The scene was sheer chaos.

More than one thousand rescue workers, from members of the armed forces and firefighters to everyday people, tirelessly tore through the building’s remains in search of survivors. Emergency medical clinics were overflowing with people in need of immediate care, while relatives of garment workers, like Farida, frantically searched for their loved ones, their fear growing palpably greater by the minute that they would not be among the lucky ones pulled from the rubble.

Tears streaming down her face, Farida showed person after person his photograph, but no one had any information.

More than a week has passed since Rana Plaza collapsed and with it, so has the hope that the remaining garment workers will be uncovered alive. The rescue mission still continues, and the injured need treatment. But that just scratches at the surface of what is needed for families—and Bangladesh as a country—to recover from this heart-wrenching tragedy.

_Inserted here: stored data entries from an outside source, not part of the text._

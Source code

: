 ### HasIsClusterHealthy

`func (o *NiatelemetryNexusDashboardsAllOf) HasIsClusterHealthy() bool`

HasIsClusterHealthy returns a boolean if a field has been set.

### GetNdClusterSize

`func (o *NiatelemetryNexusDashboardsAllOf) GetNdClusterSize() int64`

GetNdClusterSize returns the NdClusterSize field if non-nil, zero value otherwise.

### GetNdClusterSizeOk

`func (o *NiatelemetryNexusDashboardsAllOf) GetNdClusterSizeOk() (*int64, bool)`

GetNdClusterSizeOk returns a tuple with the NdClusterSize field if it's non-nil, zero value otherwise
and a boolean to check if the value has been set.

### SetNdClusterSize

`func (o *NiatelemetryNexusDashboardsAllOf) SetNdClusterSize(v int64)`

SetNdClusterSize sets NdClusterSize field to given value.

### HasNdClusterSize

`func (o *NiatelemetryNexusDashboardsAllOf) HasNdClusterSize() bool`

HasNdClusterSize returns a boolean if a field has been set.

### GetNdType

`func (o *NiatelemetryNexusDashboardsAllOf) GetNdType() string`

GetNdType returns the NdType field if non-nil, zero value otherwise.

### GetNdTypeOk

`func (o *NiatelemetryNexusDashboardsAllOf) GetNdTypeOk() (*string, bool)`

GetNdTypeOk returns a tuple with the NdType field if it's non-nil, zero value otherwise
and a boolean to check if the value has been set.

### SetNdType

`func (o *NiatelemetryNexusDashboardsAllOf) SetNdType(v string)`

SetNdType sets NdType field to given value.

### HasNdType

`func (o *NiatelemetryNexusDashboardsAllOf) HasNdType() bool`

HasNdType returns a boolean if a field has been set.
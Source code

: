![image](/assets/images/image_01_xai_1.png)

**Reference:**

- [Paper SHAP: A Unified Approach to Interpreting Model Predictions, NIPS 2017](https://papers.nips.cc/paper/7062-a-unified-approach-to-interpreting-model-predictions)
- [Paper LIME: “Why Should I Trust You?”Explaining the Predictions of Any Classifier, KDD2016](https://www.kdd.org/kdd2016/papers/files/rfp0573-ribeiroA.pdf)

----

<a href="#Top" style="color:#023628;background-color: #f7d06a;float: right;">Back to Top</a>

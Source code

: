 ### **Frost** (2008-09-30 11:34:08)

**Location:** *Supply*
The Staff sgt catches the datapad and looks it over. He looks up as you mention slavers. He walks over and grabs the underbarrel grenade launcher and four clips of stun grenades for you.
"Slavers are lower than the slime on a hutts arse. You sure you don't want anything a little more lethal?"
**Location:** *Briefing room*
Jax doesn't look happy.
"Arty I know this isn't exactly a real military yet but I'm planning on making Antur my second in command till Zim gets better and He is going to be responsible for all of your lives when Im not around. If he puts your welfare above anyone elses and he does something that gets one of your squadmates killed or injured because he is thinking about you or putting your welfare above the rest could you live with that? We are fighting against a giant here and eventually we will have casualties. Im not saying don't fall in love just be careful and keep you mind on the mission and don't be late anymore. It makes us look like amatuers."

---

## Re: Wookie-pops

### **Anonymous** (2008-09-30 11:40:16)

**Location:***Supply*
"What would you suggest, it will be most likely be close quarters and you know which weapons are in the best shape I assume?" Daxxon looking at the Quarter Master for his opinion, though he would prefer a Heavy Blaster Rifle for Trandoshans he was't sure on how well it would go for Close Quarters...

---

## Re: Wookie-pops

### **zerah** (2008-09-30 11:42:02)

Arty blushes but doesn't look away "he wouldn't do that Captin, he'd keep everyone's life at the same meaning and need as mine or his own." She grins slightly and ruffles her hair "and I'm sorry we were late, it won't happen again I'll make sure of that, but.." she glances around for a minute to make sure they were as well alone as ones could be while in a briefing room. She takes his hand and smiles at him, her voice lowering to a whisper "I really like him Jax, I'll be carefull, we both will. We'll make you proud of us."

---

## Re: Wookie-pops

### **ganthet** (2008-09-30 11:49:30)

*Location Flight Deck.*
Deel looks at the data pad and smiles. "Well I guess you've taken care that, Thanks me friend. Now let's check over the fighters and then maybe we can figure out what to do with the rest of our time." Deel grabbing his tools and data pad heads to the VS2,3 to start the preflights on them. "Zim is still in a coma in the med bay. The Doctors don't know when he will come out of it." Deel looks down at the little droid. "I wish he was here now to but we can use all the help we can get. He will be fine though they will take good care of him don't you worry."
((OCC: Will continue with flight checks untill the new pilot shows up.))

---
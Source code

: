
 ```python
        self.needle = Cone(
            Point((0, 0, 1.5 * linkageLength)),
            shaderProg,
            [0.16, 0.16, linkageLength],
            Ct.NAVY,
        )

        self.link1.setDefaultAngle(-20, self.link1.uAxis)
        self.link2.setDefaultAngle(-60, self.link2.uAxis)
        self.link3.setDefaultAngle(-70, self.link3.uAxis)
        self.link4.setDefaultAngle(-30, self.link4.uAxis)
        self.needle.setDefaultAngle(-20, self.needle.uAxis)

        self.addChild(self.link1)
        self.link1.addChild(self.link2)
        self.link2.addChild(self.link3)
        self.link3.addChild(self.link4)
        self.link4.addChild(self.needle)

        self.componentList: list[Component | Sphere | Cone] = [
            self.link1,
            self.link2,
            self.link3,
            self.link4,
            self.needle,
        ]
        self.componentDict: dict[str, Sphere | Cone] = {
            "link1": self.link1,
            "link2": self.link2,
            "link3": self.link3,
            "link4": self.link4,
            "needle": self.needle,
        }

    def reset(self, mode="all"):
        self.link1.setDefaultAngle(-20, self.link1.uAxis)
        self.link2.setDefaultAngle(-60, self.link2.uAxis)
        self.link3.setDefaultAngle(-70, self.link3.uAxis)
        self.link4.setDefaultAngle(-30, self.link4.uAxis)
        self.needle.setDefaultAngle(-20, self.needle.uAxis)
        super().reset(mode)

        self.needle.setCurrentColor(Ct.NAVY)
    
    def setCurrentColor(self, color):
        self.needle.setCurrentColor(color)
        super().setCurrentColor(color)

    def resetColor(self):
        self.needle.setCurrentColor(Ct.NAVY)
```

For one, most of the workers who died or were injured were their families’ sole breadwinners. They will now have to figure out how to scrape by without those wages, and I firmly believe that it is the responsibility of the government, factory owners, and the owner of the building to ensure that the survivors and their families—most of whom are among the poorest in Bangladesh—are not driven deeper into poverty for a catastrophe that was not of their making.

The anguish of Rana Plaza began long before its walls buckled. Bangladesh’s garment-makers, most of whom are women, work around the clock just to earn $37 a month—the lowest wages paid by any garment-producing country in the world. Lowering costs inevitably leads to factories cutting corners of building regulations, and the health and safety issues of the workers. Workers are scolded or fired if they speak, and have no health care, sick leave, or benefits of any kind. They do not have the right to form a trade union.

The fact that two women gave birth in the rubble of Rana Plaza is a testament to the working conditions these women endure every day to make the clothes that are sold on department store racks a world away.

The anguish of Rana Plaza began long before its walls buckled.

Boycotting clothes made in Bangladesh is not the answer, but the end consumer needs to demand more from the stores they shop in. Clothing companies that rely on cheap labor to keep profit margins high also rely on the buyer to ignore the inhumane conditions their products are made in.

It’s time for that to stop.

While Prime Minister Sheikh Hasina on 2nd May recognized that Bangladesh’s garment-making industry is wrought with problems and said her government was moving quickly to fix them, international buyers are also partly responsible and need to demand greater transparency on how their clothes are made. To start, retailers should sign onto the Bangladesh Fire and Building Safety Agreement, a plan that requires independent structural inspections of factories, the findings of which are made public. PVH, the parent company of Tommy Hilfiger and Calvin Klein, have embraced the agreement, but it will take more retailers to follow suit to change an industry that employs more than four million people and generates more than $19 billion for the country each year.

As a humanitarian organization working for more than 40 years in Bangladesh, Concern will work with our partners on initiatives to ensure that factories comply with the safety and security laws that are so often ignored—and as Rana Plaza showed us all, at immense human cost.

Clothing companies that rely on cheap labor to keep profit margins high also rely on the buyer to ignore the inhumane conditions their products are made in.